Candy Claws
Daytrotter Session - Apr 5, 2011
- Welcome to Daytrotter
- Sunbeam Show
- Warm Forest Floor
- On The Bridge
- Catamaran
We imagine that when Fort Collins, Colorado is being pummeled by winter, it’s the time when Candy Claws doesn’t mind being trapped indoors. It just might be when the band finds itself at its happiest point, bouncing off the walls and receptive. Rather than begrudging the dumpings of snow and the cold and dark days, it retreats into its den (or dens) and it dreams itself warmer. It could be without the use of any artificial means, too. Visitors might come over to their homes and the various members would have no answer for how they’ve managed to create such cozy confines, other than the power of visualization and pure gumption. They wouldn’t have answers for their dumbfounded guests as to why they don’t have a furnace or how in Sam Hell that was even possible – you know, to not have a furnace in a place where it snows, slows and gets cold. Within the walls of the places they live and dine in, there would never be a need for blankets or sweaters. You could simply walk around barefoot in tee-shirts and shorts at all times, the way you would in the heart of a summer, when the skin knows it’s supposed to start perspiring the second it meets outside air and glasses fog up the second they meet inside air.
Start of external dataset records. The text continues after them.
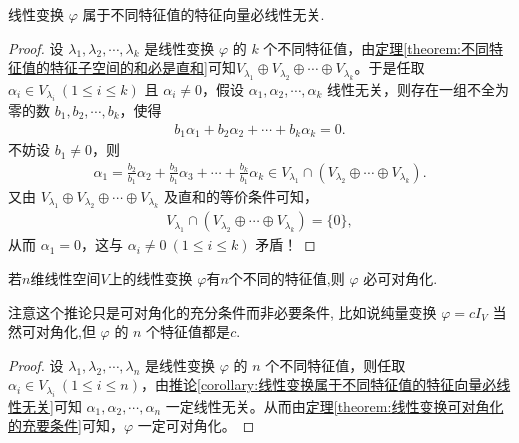 \documentclass[../../main.tex]{subfiles}
\begin{document}
\begin{corollary}\label{corollary:线性变换属于不同特征值的特征向量必线性无关}
线性变换 $\varphi$ 属于不同特征值的特征向量必线性无关.
\end{corollary}
\begin{proof}
设 $\lambda_1, \lambda_2, \cdots, \lambda_k$ 是线性变换 $\varphi$ 的 $k$ 个不同特征值，由\hyperref[theorem:不同特征值的特征子空间的和必是直和]{定理\ref{theorem:不同特征值的特征子空间的和必是直和}}可知$V_{\lambda_1} \oplus V_{\lambda_2} \oplus \cdots \oplus V_{\lambda_k}$。于是任取 $\alpha_i \in V_{\lambda_i} \ (1 \leqslant i \leqslant k)$ 且 $\alpha_i \ne 0$，假设 $\alpha_1, \alpha_2, \cdots, \alpha_k$ 线性无关，则存在一组不全为零的数 $b_1, b_2, \cdots, b_k$，使得
\begin{align*}
b_1 \alpha_1 + b_2 \alpha_2 + \cdots + b_k \alpha_k = 0.
\end{align*}
不妨设 $b_1 \ne 0$，则
\begin{align*}
\alpha_1 = \frac{b_2}{b_1} \alpha_2 + \frac{b_3}{b_1} \alpha_3 + \cdots + \frac{b_k}{b_1} \alpha_k \in V_{\lambda_1} \cap \left( V_{\lambda_2} \oplus \cdots \oplus V_{\lambda_k} \right).
\end{align*}
又由 $V_{\lambda_1} \oplus V_{\lambda_2} \oplus \cdots \oplus V_{\lambda_k}$ 及直和的等价条件可知，
\begin{align*}
V_{\lambda_1} \cap \left( V_{\lambda_2} \oplus \cdots \oplus V_{\lambda_k} \right) = \{ 0 \},
\end{align*}
从而 $\alpha_1 = 0$，这与 $\alpha_i \ne 0 \ (1 \leqslant i \leqslant k)$ 矛盾！
\end{proof}

\begin{corollary}
若$n$维线性空间$V$上的线性变换 $\varphi$有$n$个不同的特征值,则 $\varphi$ 必可对角化.
\end{corollary}
\begin{note}
注意这个推论只是可对角化的充分条件而非必要条件, 比如说纯量变换 $\varphi = cI_V$ 当然可对角化,但 $\varphi$ 的 $n$ 个特征值都是$c$.
\end{note}
\begin{proof}
设 $\lambda_1, \lambda_2, \cdots, \lambda_n$ 是线性变换 $\varphi$ 的 $n$ 个不同特征值，则任取 $\alpha_i \in V_{\lambda_i} \ (1 \leqslant i \leqslant n)$，由\hyperref[corollary:线性变换属于不同特征值的特征向量必线性无关]{推论\ref{corollary:线性变换属于不同特征值的特征向量必线性无关}}可知 $\alpha_1, \alpha_2, \cdots, \alpha_n$ 一定线性无关。从而由\hyperref[theorem:线性变换可对角化的充要条件]{定理\ref{theorem:线性变换可对角化的充要条件}}可知，$\varphi$ 一定可对角化。
\end{proof}
\end{document}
It’s what you get from Candy Claws music, a sense and a feeling that you are amongst some of the most favorable conditions that anyone could ever be afforded – times when skin is radiating with the same temperatures as it’s hitting on its strolls. Many of the band’s songs have these dramatic introductions, leading in with a symphony of flirtatious parts – like the sounds heard in major motion pictures when there are scenery scans of resorts and coastlines, with the biplanes skimming off the top of the water and splashing a little bit – a mélange of feel-good-ness that’s like sitting down with a familiar favorite book and a pipe. Lead singer Ryan Hover escorts us into a feeling of thick shag carpeting, into a place where we can bet on never having our drinks go empty. It’s a place that we could get lost in and – in all frankness – would love and prefer to get lost in. We’d love to just sink up to our elbows in the sensation that the places that Candy Claws makes for us give us. The band’s newest full-length, “Hidden Lands,” feels like the portion of church that we’d still be going to if that’s at all what going to church was like. It’s a palm-leafed and drowsy experience of getting set into a likeable groove, where the hands on a clock or wristwatch just spin dizzily or they stop altogether. A lot of times, there’s little different between the two and with Candy Claws, we’re fine with being stuck wherever they’ll stick us.